No matter how many times he saved the world, people were still afraid of them. The government tried to pass registration laws. They were experimented on, tortured, killed. Genosha died, and where were the Avengers when mutant babies were burning? Scarlet Witch depowered nearly all the world’s mutants, and when a bunch of depowered kids were packed onto a bus to go home where it was safer, it got blown up by Purifiers. Where were the Avengers at all the funerals? X-Men without the Avengers is still scary and heartbreaking, but that’s infinitely better than when they exist together. In a world with the Avengers, they might be the nightmares and horror stories told by mutant children, because the Avengers aren’t heroes to the mutants. They’re the bogeymen in the closet.
Now, I don’t buy into the idea that you have to show all the past to tell a story. I don’t think you necessarily need a Batman origin to tell a Batman story, or a Nightwing story, or a Batgirl story. But if you want to get to a point where Scott is a mutant revolutionary, you have to, because he’s not Magneto or Wolverine, he’s Cyclops. He’s not any of the angry or cynical characters, he’s the character that loses faith. He’s the character that questions why he keeps asking his oppressors nicely to stop killing mutants. He’s the character that ends up sick and tired of being pushed around, of watching his people be discriminated against. So what does he do? He becomes willing to do morally grey things because nothing else works. He turns around to stand his ground and draws a line in the sand: stop hunting us or we’ll give you a reason to be afraid. And it’s important to depict how he got to that point.

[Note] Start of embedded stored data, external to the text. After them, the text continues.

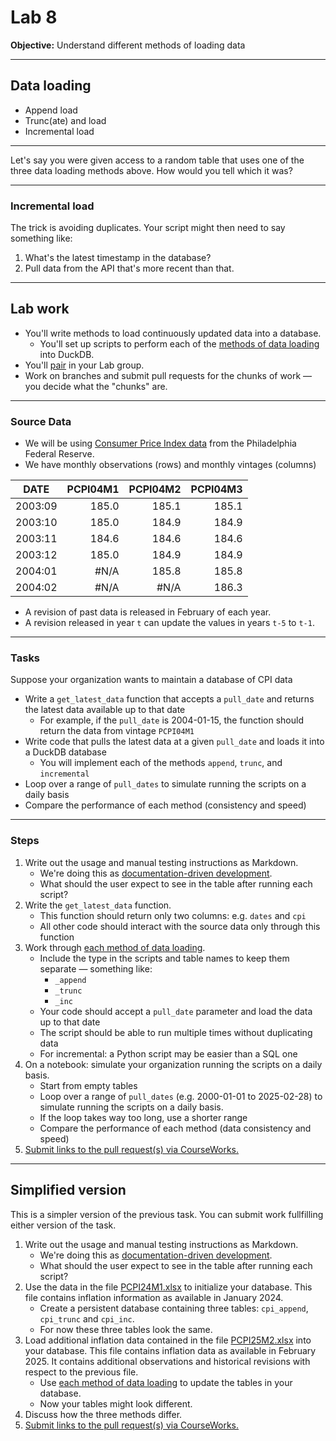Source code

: # Lab 8

**Objective:** Understand different methods of loading data

---

## Data loading

- Append load
- Trunc(ate) and load
- Incremental load

---

Let's say you were given access to a random table that uses one of the three data loading methods above. How would you tell which it was?

---

### Incremental load

The trick is avoiding duplicates. Your script might then need to say something like:

1. What's the latest timestamp in the database?
1. Pull data from the API that's more recent than that.

---

## Lab work

- You'll write methods to load continuously updated data into a database.
  - You'll set up scripts to perform each of the [methods of data loading](#data-loading) into DuckDB.
- You'll [pair](../docs/pairing.md) in your Lab group.
- Work on branches and submit pull requests for the chunks of work — you decide what the "chunks" are.

---

### Source Data

- We will be using [Consumer Price Index data](https://www.philadelphiafed.org/surveys-and-data/real-time-data-research/pcpi) from the Philadelphia Federal Reserve.
- We have monthly observations (rows) and monthly vintages (columns)

| DATE    | PCPI04M1 | PCPI04M2 | PCPI04M3 |
| ------- | -------: | -------: | -------: |
| 2003:09 |    185.0 |    185.1 |    185.1 |
| 2003:10 |    185.0 |    184.9 |    184.9 |
| 2003:11 |    184.6 |    184.6 |    184.6 |
| 2003:12 |    185.0 |    184.9 |    184.9 |
| 2004:01 |     #N/A |    185.8 |    185.8 |
| 2004:02 |     #N/A |     #N/A |    186.3 |

- A revision of past data is released in February of each year.
- A revision released in year `t` can update the values in years `t-5` to `t-1`.

---

### Tasks

Suppose your organization wants to maintain a database of CPI data

- Write a `get_latest_data` function that accepts a `pull_date` and returns the latest data available up to that date
  - For example, if the `pull_date` is 2004-01-15, the function should return the data from vintage `PCPI04M1`
- Write code that pulls the latest data at a given `pull_date` and loads it into a DuckDB database
  - You will implement each of the methods `append`, `trunc`, and `incremental`
- Loop over a range of `pull_dates` to simulate running the scripts on a daily basis
- Compare the performance of each method (consistency and speed)

---

### Steps

1. Write out the usage and manual testing instructions as Markdown.
   - We're doing this as [documentation-driven development](https://gist.github.com/zsup/9434452).
   - What should the user expect to see in the table after running each script?
2. Write the `get_latest_data` function.
   - This function should return only two columns: e.g. `dates` and `cpi`
   - All other code should interact with the source data only through this function
3. Work through [each method of data loading](#data-loading).
   - Include the type in the scripts and table names to keep them separate — something like:
     - `_append`
     - `_trunc`
     - `_inc`
   - Your code should accept a `pull_date` parameter and load the data up to that date
   - The script should be able to run multiple times without duplicating data
   - For incremental: a Python script may be easier than a SQL one
4. On a notebook: simulate your organization running the scripts on a daily basis.
   - Start from empty tables
   - Loop over a range of `pull_dates` (e.g. 2000-01-01 to 2025-02-28) to simulate running the scripts on a daily basis.
   - If the loop takes way too long, use a shorter range
   - Compare the performance of each method (data consistency and speed)
5. [Submit links to the pull request(s) via CourseWorks.](https://courseworks2.columbia.edu/courses/210480/assignments)

---

## Simplified version

This is a simpler version of the previous task. You can submit work fullfilling either version of the task.

1. Write out the usage and manual testing instructions as Markdown.
   - We're doing this as [documentation-driven development](https://gist.github.com/zsup/9434452).
   - What should the user expect to see in the table after running each script?
2. Use the data in the file [PCPI24M1.xlsx](../examples/lab_8/PCPI24M1.xlsx) to initialize your database. This file contains inflation information as available in January 2024. 
   - Create a persistent database containing three tables: `cpi_append`, `cpi_trunc` and `cpi_inc`.
   - For now these three tables look the same.
3. Load additional inflation data contained in the file [PCPI25M2.xlsx](../examples/lab_8/PCPI25M2.xlsx) into your database. This file contains inflation data as available in February 2025. It contains additional observations and historical revisions with respect to the previous file. 
   - Use [each method of data loading](#data-loading) to update the tables in your database.
   - Now your tables might look different.
4. Discuss how the three methods differ. 
5. [Submit links to the pull request(s) via CourseWorks.](https://courseworks2.columbia.edu/courses/210480/assignments)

What Apocalypse did was strip him of all his backstory. No plane crash. No manipulation by Sinister. Grew up with his parents and brother, who’s older than him now. Not the first X-Man by a long shot – First Class took place two decades beforehand. No context for why he can’t control his powers, they’re just like that. He wasn’t even the leader of the X-Men, because someone decided Mystique had to lead and train them. You know what that is? That’s a Batman story without his parents getting murdered and with him deciding he needs to become Batman for an entirely different reason, if someone else started fighting crime in Gotham first, with an additional let’s have him learn to fight from the Riddler just for spite. At that point, it’s not Bruce, it’s just a character with his name, just like Apocalypse Scott isn’t really recognizable.

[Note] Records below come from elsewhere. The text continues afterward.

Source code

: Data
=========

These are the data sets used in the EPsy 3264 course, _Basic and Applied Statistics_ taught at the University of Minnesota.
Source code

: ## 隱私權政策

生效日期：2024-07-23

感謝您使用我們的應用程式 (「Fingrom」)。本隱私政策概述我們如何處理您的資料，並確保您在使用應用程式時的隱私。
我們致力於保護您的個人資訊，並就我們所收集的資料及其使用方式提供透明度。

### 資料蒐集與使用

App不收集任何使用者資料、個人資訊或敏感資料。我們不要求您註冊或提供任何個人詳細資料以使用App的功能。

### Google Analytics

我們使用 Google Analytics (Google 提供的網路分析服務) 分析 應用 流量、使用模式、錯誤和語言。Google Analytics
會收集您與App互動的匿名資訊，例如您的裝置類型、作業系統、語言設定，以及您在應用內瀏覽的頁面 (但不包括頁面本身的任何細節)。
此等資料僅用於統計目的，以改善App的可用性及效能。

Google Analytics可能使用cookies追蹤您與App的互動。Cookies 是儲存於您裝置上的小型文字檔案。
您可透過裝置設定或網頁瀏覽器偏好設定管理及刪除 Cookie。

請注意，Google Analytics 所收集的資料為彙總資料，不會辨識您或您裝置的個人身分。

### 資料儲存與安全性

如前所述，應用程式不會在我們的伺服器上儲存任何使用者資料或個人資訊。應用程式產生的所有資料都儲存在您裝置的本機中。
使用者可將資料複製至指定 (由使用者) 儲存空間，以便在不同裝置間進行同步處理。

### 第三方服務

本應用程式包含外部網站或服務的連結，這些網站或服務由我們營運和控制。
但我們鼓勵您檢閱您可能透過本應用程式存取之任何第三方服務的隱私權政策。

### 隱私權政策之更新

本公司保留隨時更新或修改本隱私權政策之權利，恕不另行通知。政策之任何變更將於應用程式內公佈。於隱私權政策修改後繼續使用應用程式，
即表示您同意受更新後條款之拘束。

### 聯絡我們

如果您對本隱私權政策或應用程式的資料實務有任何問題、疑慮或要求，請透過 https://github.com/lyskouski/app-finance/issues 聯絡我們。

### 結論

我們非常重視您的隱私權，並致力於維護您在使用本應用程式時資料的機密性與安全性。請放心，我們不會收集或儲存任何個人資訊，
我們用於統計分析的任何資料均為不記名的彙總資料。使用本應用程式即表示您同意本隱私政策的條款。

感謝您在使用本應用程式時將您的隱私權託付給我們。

I’m not saying that a movie has to show all of everyone’s backstory. X-Men (2000) has aged surprisingly well, and I think one of the reasons why is that it wasn’t an origin story. We got to know Scott not by seeing his past, but by watching him in the present. How he interacted with his students, with Xavier, with Jean. He didn’t get nearly as much screentime as I would have liked, but he was depicted as a responsible adult that cared about his students and doing the right thing, with a lot of bad things happening to mutants. A scene even included Jean trying to explain to Congress that mutants mean no harm to anyone. The movie was a good set up for a future one that revolved around Scott – obviously, we never got that, but it could have worked. What Apocalypse did doesn’t.

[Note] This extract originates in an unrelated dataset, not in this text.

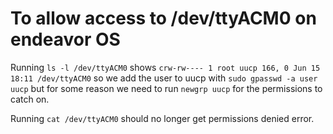 # To allow access to /dev/ttyACM0 on endeavor OS 
Running `ls -l /dev/ttyACM0` shows `crw-rw---- 1 root uucp 166, 0 Jun 15 18:11 /dev/ttyACM0`
so we add the user to uucp with `sudo gpasswd -a user uucp` but for some reason we need to run
`newgrp uucp` for the permissions to catch on. 

Running `cat /dev/ttyACM0` should no longer get permissions denied error.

If, in a future movie based in this timeline with this cast, Scott founds Utopia, becomes one of the hosts of the Phoenix Force, forms X-Force, kills Xavier…it won’t have the same emotional impact as it did in the comics, because it won’t be the story of a good, honest man that’s always tried to do the right thing and help people forced, over the years, to become a brutally pragmatic chessmaster that manipulates friends, allies, and enemies alike to keep his people alive. It’ll be a guy that was pretty obnoxious stepping up to the plate and becoming a more responsible person that does what he has to do to protect mutants. That’s not a bad premise for a story. But it’s not Scott Summers.